Deux milliards et demi de personnes dans le monde n’ont pas accès à des systèmes d’assainissement améliorés et 1 milliard continuent de déféquer à l’air libre. Pour les femmes comme Kesar, cette pratique nuit à leur santé mais bafoue aussi leur dignité et leur fait courir des risques. Sans compter que, faute d’installations adéquates dans les écoles, les filles renoncent souvent à faire des études.
Au Rajasthan, les familles rurales pratiquent la défécation à l’air libre depuis des générations. L’enjeu de l’assainissement dans cet État est particulièrement écrasant, ne serait-ce qu’à cause du poids de cette tradition séculaire mais aussi du caractère désertique de la région. À Bikaner, l’un des 33 districts du Rajasthan, le recensement de 2011 a confirmé que 70 % de la population locale déféquaient dans la nature.

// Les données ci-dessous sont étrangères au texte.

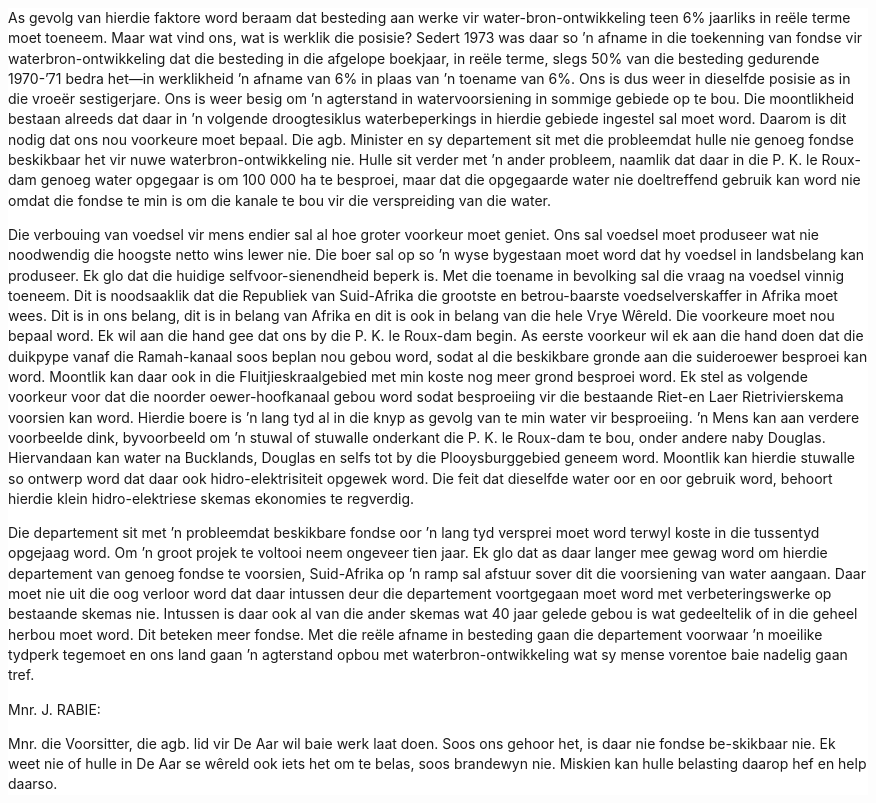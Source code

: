 
<p>As gevolg van hierdie faktore word beraam dat besteding aan werke vir water-bron-ontwikkeling teen 6&#x0025; jaarliks in re&#x00EB;le terme moet toeneem. Maar wat vind ons, wat is werklik die posisie? Sedert 1973 was daar so &#x2019;n afname in die toekenning van fondse vir waterbron-ontwikkeling dat die besteding in die afgelope boekjaar, in re&#x00EB;le terme, slegs 50&#x0025; van die besteding gedurende 1970-&#x2019;71 bedra het&#x2014;in werklikheid &#x2019;n afname van 6&#x0025; in plaas van &#x2019;n toename van 6&#x0025;. Ons is dus weer in dieselfde posisie as in die vroe&#x00EB;r sestigerjare. Ons is weer besig om &#x2019;n agterstand in watervoorsiening in sommige gebiede op te bou. Die moontlikheid bestaan alreeds dat daar in &#x2019;n volgende droogtesiklus waterbeperkings in hierdie gebiede ingestel sal moet word. Daarom is dit nodig dat ons nou voorkeure moet bepaal. Die agb. Minister en sy departement sit met die probleemdat hulle nie genoeg fondse beskikbaar het vir nuwe waterbron-ontwikkeling nie. Hulle sit verder met &#x2019;n ander probleem, naamlik dat daar in die P. K. le Roux-dam genoeg water opgegaar is om 100 000 ha te besproei, maar dat die opgegaarde water nie doeltreffend gebruik kan word nie omdat die fondse te min is om die kanale te bou vir die verspreiding van die water.</p>

<p>Die verbouing van voedsel vir mens endier sal al hoe groter voorkeur moet geniet. Ons sal voedsel moet produseer wat nie noodwendig die hoogste netto wins lewer nie. Die boer sal op so &#x2019;n wyse bygestaan moet word dat hy voedsel in landsbelang kan produseer. Ek glo dat die huidige selfvoor-sienendheid beperk is. Met die toename in bevolking sal die vraag na voedsel vinnig toeneem. Dit is noodsaaklik dat die Republiek van Suid-Afrika die grootste en betrou-baarste voedselverskaffer in Afrika moet wees. Dit is in ons belang, dit is in belang van Afrika en dit is ook in belang van die hele Vrye W&#x00EA;reld. Die voorkeure moet nou bepaal word. Ek wil aan die hand gee dat ons by die P. K. le Roux-dam begin. As eerste voorkeur wil ek aan die hand doen dat die duikpype vanaf die Ramah-kanaal soos beplan nou gebou word, sodat al die beskikbare gronde aan die suideroewer besproei kan word. Moontlik kan daar ook in die Fluitjieskraalgebied met min koste nog meer grond besproei word. Ek stel as volgende voorkeur voor dat die noorder oewer-hoofkanaal gebou word sodat besproeiing vir die bestaande Riet-en Laer Rietrivierskema voorsien kan word. Hierdie boere is &#x2019;n lang tyd al in die knyp as gevolg van te min water vir besproeiing. &#x2019;n Mens kan aan verdere voorbeelde dink, byvoorbeeld om &#x2019;n stuwal of stuwalle onderkant die P. K. le Roux-dam te bou, onder andere naby Douglas. Hiervandaan kan water na Bucklands, Douglas en selfs tot by die Plooysburggebied geneem word. Moontlik kan hierdie stuwalle so ontwerp word dat daar ook hidro-elektrisiteit opgewek word. Die feit dat dieselfde water oor en oor gebruik word, behoort hierdie klein hidro-elektriese skemas ekonomies te regverdig.</p>

<p>Die departement sit met &#x2019;n probleemdat beskikbare fondse oor &#x2019;n lang tyd versprei moet word terwyl koste in die tussentyd opgejaag word. Om &#x2019;n groot projek te voltooi neem ongeveer tien jaar. Ek glo dat as daar langer mee gewag word om hierdie departement van genoeg fondse te voorsien, Suid-Afrika op &#x2019;n ramp sal afstuur sover dit die voorsiening van water aangaan. Daar moet nie uit die oog verloor word dat daar intussen deur die departement voortgegaan moet word met verbeteringswerke op bestaande skemas nie. Intussen is daar ook al van die ander skemas wat 40 jaar gelede gebou is wat gedeeltelik of in die geheel herbou <span class="col_885-886" refersTo="page_0470"/>moet word. Dit beteken meer fondse. Met die re&#x00EB;le afname in besteding gaan die departement voorwaar &#x2019;n moeilike tydperk tegemoet en ons land gaan &#x2019;n agterstand opbou met waterbron-ontwikkeling wat sy mense vorentoe baie nadelig gaan tref.</p>

</speech>

<speech by="#rabie">

<from>Mnr. <person refersTo="hansard_za">J. RABIE</person>:</from>

<p>Mnr. die Voorsitter, die agb. lid vir De Aar wil baie werk laat doen. Soos ons gehoor het, is daar nie fondse be-skikbaar nie. Ek weet nie of hulle in De Aar se w&#x00EA;reld ook iets het om te belas, soos brandewyn nie. Miskien kan hulle belasting daarop hef en help daarso.</p>
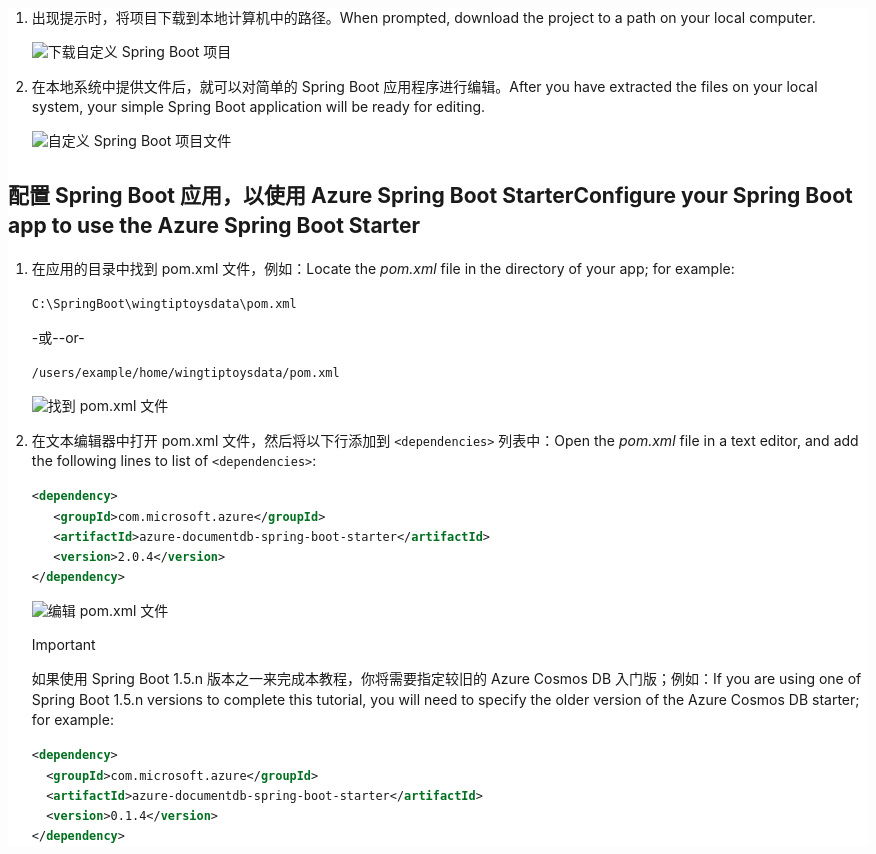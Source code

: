 1. <span data-ttu-id="e8d2b-140">出现提示时，将项目下载到本地计算机中的路径。</span><span class="sxs-lookup"><span data-stu-id="e8d2b-140">When prompted, download the project to a path on your local computer.</span></span>

   ![下载自定义 Spring Boot 项目][SI02]

1. <span data-ttu-id="e8d2b-142">在本地系统中提供文件后，就可以对简单的 Spring Boot 应用程序进行编辑。</span><span class="sxs-lookup"><span data-stu-id="e8d2b-142">After you have extracted the files on your local system, your simple Spring Boot application will be ready for editing.</span></span>

   ![自定义 Spring Boot 项目文件][SI03]

## <a name="configure-your-spring-boot-app-to-use-the-azure-spring-boot-starter"></a><span data-ttu-id="e8d2b-144">配置 Spring Boot 应用，以使用 Azure Spring Boot Starter</span><span class="sxs-lookup"><span data-stu-id="e8d2b-144">Configure your Spring Boot app to use the Azure Spring Boot Starter</span></span>

1. <span data-ttu-id="e8d2b-145">在应用的目录中找到 pom.xml 文件，例如：</span><span class="sxs-lookup"><span data-stu-id="e8d2b-145">Locate the *pom.xml* file in the directory of your app; for example:</span></span>

   `C:\SpringBoot\wingtiptoysdata\pom.xml`

   <span data-ttu-id="e8d2b-146">-或-</span><span class="sxs-lookup"><span data-stu-id="e8d2b-146">-or-</span></span>

   `/users/example/home/wingtiptoysdata/pom.xml`

   ![找到 pom.xml 文件][PM01]

1. <span data-ttu-id="e8d2b-148">在文本编辑器中打开 pom.xml 文件，然后将以下行添加到 `<dependencies>` 列表中：</span><span class="sxs-lookup"><span data-stu-id="e8d2b-148">Open the *pom.xml* file in a text editor, and add the following lines to list of `<dependencies>`:</span></span>

   ```xml
   <dependency>
      <groupId>com.microsoft.azure</groupId>
      <artifactId>azure-documentdb-spring-boot-starter</artifactId>
      <version>2.0.4</version>
   </dependency>
   ```

   ![编辑 pom.xml 文件][PM02]

   > [!IMPORTANT]
   >
   > <span data-ttu-id="e8d2b-150">如果使用 Spring Boot 1.5.n 版本之一来完成本教程，你将需要指定较旧的 Azure Cosmos DB 入门版；例如：</span><span class="sxs-lookup"><span data-stu-id="e8d2b-150">If you are using one of Spring Boot 1.5.n versions to complete this tutorial, you will need to specify the older version of the Azure Cosmos DB starter; for example:</span></span>
   >
   > ```xml
   > <dependency>
   >   <groupId>com.microsoft.azure</groupId>
   >   <artifactId>azure-documentdb-spring-boot-starter</artifactId>
   >   <version>0.1.4</version>
   > </dependency>
   > ```


[Azure Cosmos DB 文档]: /azure/cosmos-db/
[Azure Cosmos DB Documentation]: /azure/cosmos-db/
[面向 Java 开发人员的 Azure]: /java/azure/
[Azure for Java Developers]: /java/azure/
[Build a SQL API app with Java]: /azure/cosmos-db/create-sql-api-java 
[Spring Data for Azure Cosmos DB SQL API]: https://azure.microsoft.com/blog/spring-data-azure-cosmos-db-nosql-data-access-on-azure/
[免费的 Azure 帐户]: https://azure.microsoft.com/pricing/free-trial/
[free Azure account]: https://azure.microsoft.com/pricing/free-trial/
[使用 Azure DevOps 和 Java]: https://azure.microsoft.com/services/devops/java/
[Working with Azure DevOps and Java]: https://azure.microsoft.com/services/devops/java/
[MSDN 订阅者权益]: https://azure.microsoft.com/pricing/member-offers/msdn-benefits-details/
[MSDN subscriber benefits]: https://azure.microsoft.com/pricing/member-offers/msdn-benefits-details/
[Spring Boot]: http://projects.spring.io/spring-boot/
[Spring Initializr]: https://start.spring.io/
[Spring Framework]: https://spring.io/
[AZ01]: ./media/configure-spring-boot-starter-java-app-with-cosmos-db/AZ01.png
[AZ02]: ./media/configure-spring-boot-starter-java-app-with-cosmos-db/AZ02.png
[AZ03]: ./media/configure-spring-boot-starter-java-app-with-cosmos-db/AZ03.png
[AZ04]: ./media/configure-spring-boot-starter-java-app-with-cosmos-db/AZ04.png
[AZ05]: ./media/configure-spring-boot-starter-java-app-with-cosmos-db/AZ05.png
[SI01]: ./media/configure-spring-boot-starter-java-app-with-cosmos-db/SI01.png
[SI02]: ./media/configure-spring-boot-starter-java-app-with-cosmos-db/SI02.png
[SI03]: ./media/configure-spring-boot-starter-java-app-with-cosmos-db/SI03.png
[RE01]: ./media/configure-spring-boot-starter-java-app-with-cosmos-db/RE01.png
[RE02]: ./media/configure-spring-boot-starter-java-app-with-cosmos-db/RE02.png
[PM01]: ./media/configure-spring-boot-starter-java-app-with-cosmos-db/PM01.png
[PM02]: ./media/configure-spring-boot-starter-java-app-with-cosmos-db/PM02.png
[JV01]: ./media/configure-spring-boot-starter-java-app-with-cosmos-db/JV01.png
[JV02]: ./media/configure-spring-boot-starter-java-app-with-cosmos-db/JV02.png
[JV03]: ./media/configure-spring-boot-starter-java-app-with-cosmos-db/JV03.png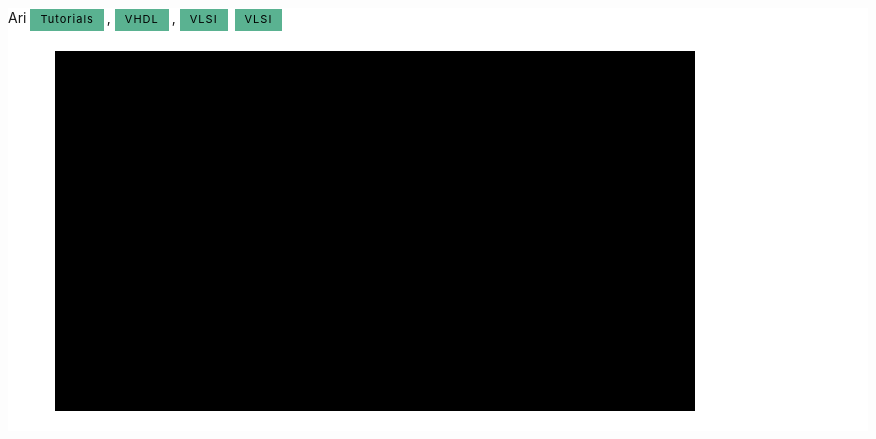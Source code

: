 Ari</span></a></span></span>&nbsp;<span class="tags-links" style="box-sizing: inherit; display: inline;"><span class="screen-reader-text" style="border: 0px; box-sizing: inherit; clip-path: inset(50%); clip: rect(1px, 1px, 1px, 1px); height: 1px; margin: -1px; overflow-wrap: normal !important; overflow: hidden; padding: 0px; position: absolute !important; width: 1px;">Tags</span><a href="https://embetronicx.com/tag/tutorials/" rel="tag" style="background: rgb(90, 178, 145); box-sizing: inherit; color: black; display: inline-block; font-size: 11px !important; letter-spacing: 1px; line-height: inherit; margin: 0px 3px 6px 0px; padding: 3px 10px; text-decoration-line: none; transition: all 0.2s linear 0s;">Tutorials</a>,&nbsp;<a href="https://embetronicx.com/tag/vhdl/" rel="tag" style="background: rgb(90, 178, 145); box-sizing: inherit; color: black; display: inline-block; font-size: 11px !important; letter-spacing: 1px; line-height: inherit; margin: 0px 3px 6px 0px; padding: 3px 10px; text-decoration-line: none; transition: all 0.2s linear 0s;">VHDL</a>,&nbsp;<a href="https://embetronicx.com/tag/vlsi/" rel="tag" style="background: rgb(90, 178, 145); box-sizing: inherit; color: black; display: inline-block; font-size: 11px !important; letter-spacing: 1px; line-height: inherit; margin: 0px 3px 6px 0px; padding: 3px 10px; text-decoration-line: none; transition: all 0.2s linear 0s;">VLSI</a></span>&nbsp;<span class="cat-links" style="box-sizing: inherit; display: inline;"><span class="screen-reader-text" style="border: 0px; box-sizing: inherit; clip-path: inset(50%); clip: rect(1px, 1px, 1px, 1px); height: 1px; margin: -1px; overflow-wrap: normal !important; overflow: hidden; padding: 0px; position: absolute !important; width: 1px;">Categories</span><a href="https://embetronicx.com/tutorials/vlsi/" rel="category tag" style="background: rgb(90, 178, 145); box-sizing: inherit; color: black; display: inline-block; font-size: 11px !important; letter-spacing: 1px; line-height: inherit; margin: 0px 3px 6px 0px; padding: 3px 10px; text-decoration-line: none; transition: all 0.2s linear 0s;">VLSI</a></span></div></header><div id="v-embetronicx-0" style="box-sizing: inherit; margin-left: 0px; width: 734.8px;"><vdo id="parentDiv0" style="box-sizing: inherit; clear: both; display: block;"><vdo id="unitDivWrapper-0" style="animation-direction: normal; box-sizing: inherit; clear: both; display: block; height: 380px; overflow-y: hidden; transition: height 0.6s linear 0s;"><div class="vdo_video_unit vdo_content" id="_vdo_ads_player_ai_5346" style="box-sizing: inherit; display: block; margin: 0px auto !important; position: relative !important; width: -webkit-max-content !important;"><video-js aria-label="Video Player" autoplay="true" class="vdo-video-unit vdo-js vjs-default-skin vdo-vjs-custom-skin vdo_ai_3008-dimensions vjs-controls-enabled vjs-workinghover vjs-v8 vjs-user-active vjs-has-started vjs-waiting vjs-paused" id="vdo_ai_3008" lang="en-us" muted="true" playsinline="playsinline" poster="https://h5.vdo.ai/media_file/v-embetronicx/source/uploads/thumbnails/168129125357643677f5cafcd.png" role="region" style="background-color: black; border-radius: 0% !important; box-shadow: none !important; box-sizing: border-box; color: white; direction: ltr; display: block; font-family: Arial, Helvetica, sans-serif; font-size: 10px; height: 360px; line-height: 1; margin: 0px auto !important; outline: 0px; padding: 0px; position: relative; transform: translate(0px); transition: none 0s ease 0s !important; vertical-align: top; width: 640px; word-break: initial;" tabindex="-1" translate="no" webkit-playsinline="webkit-playsinline"><video autoplay="" class="vjs-tech" id="vdo_ai_3008_html5_api" muted="muted" playsinline="playsinline" poster="https://h5.vdo.ai/media_file/v-embetronicx/source/uploads/thumbnails/168129125357643677f5cafcd.png" preload="true" role="application" src="blob:https://embetronicx.com/efbf2437-c3f1-4f0f-80da-45df1ad14fdb" style="border-radius: 0% !important; box-sizing: inherit; filter: brightness(1); height: 360px; left: 0px; position: absolute; top: 0px; transition: none 0s ease 0s !important; width: 640px;" tabindex="-1" webkit-playsinline="true"></video><div aria-atomic="true" aria-live="off" class="vjs-text-track-display" style="background-color: initial !important; box-sizing: inherit; inset: 0px 0px 3em; margin-top: 0px !important; pointer-events: none; position: absolute;" translate="yes"><div style="box-sizing: inherit; inset: 0px; margin: 9.6px; position: absolute;"></div></div><div class="vjs-loading-spinner" dir="ltr" style="animation: 0s linear 0.3s 1 normal forwards running vjs-spinner-show; background-clip: padding-box; border-radius: 50% !important; border: 3px solid rgba(43, 51, 63, 0.7) !important; box-sizing: border-box; height: 68px !important; left: 320px; margin: 0px !important; opacity: 0.85; position: absolute; top: 180px; transform: translate(-50%, -50%) !important; visibility: hidden; width: 68px !important;"><span class="vjs-control-text" style="border: 0px; box-sizing: inherit; clip: rect(0px, 0px, 0px, 0px); height: 1px; overflow: hidden; padding: 0px; position: absolute; width: 1px;">Video Player is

Pourtant, les choses sont en train d’évoluer, pour le meilleur.
La coordinatrice du district (un poste dont le titulaire est nommé par l’État), Arti Dogra, savait qu’en dépit des difficultés, il fallait s’atteler à cette tâche. Avec ses collègues, elle a réfléchi à la manière de remédier à cette situation. Elle en est ainsi venue à se rapprocher du Groupe de la Banque mondiale, par le biais du Programme mondial pour l’eau et l’assainissement, qui a fourni une assistance technique à ce qui est devenu une campagne de la communauté pour la communauté, qui s’appuie sur le ressort de la fierté et de la dignité des femmes, des familles et des villages tout entiers.
Baptisée « Banko Bikano » (« magnifique et courageux Bikaner »), la campagne, qui relève du programme phare d’assainissement du gouvernement central, a commencé par former les responsables de la communauté afin qu’ils disposent des compétences devant leur permettre d’infléchir les comportements de leurs semblables. Un animateur formé, issu de la communauté, a discuté avec ses voisins et voisines des problèmes de santé découlant de la défécation à l’air libre et des atteintes à la dignité et à la fierté. Il a aussi expliqué comment les matières fécales contaminent l’eau et les aliments consommés. Ce processus préalable de formation a permis à de nombreux habitants du district de se poser comme défenseurs de la campagne. La nouvelle s’étant répandue, des communautés entières se sont mobilisées pour mettre fin à la défécation à l’air libre. Soucieuse d’entretenir cet élan, elles ont aussi soutenu la construction de toilettes pour les habitants les plus démunis — une évolution rendue possible par l’accent mis sur la dignité de l’ensemble du village et non pas uniquement de chaque individu.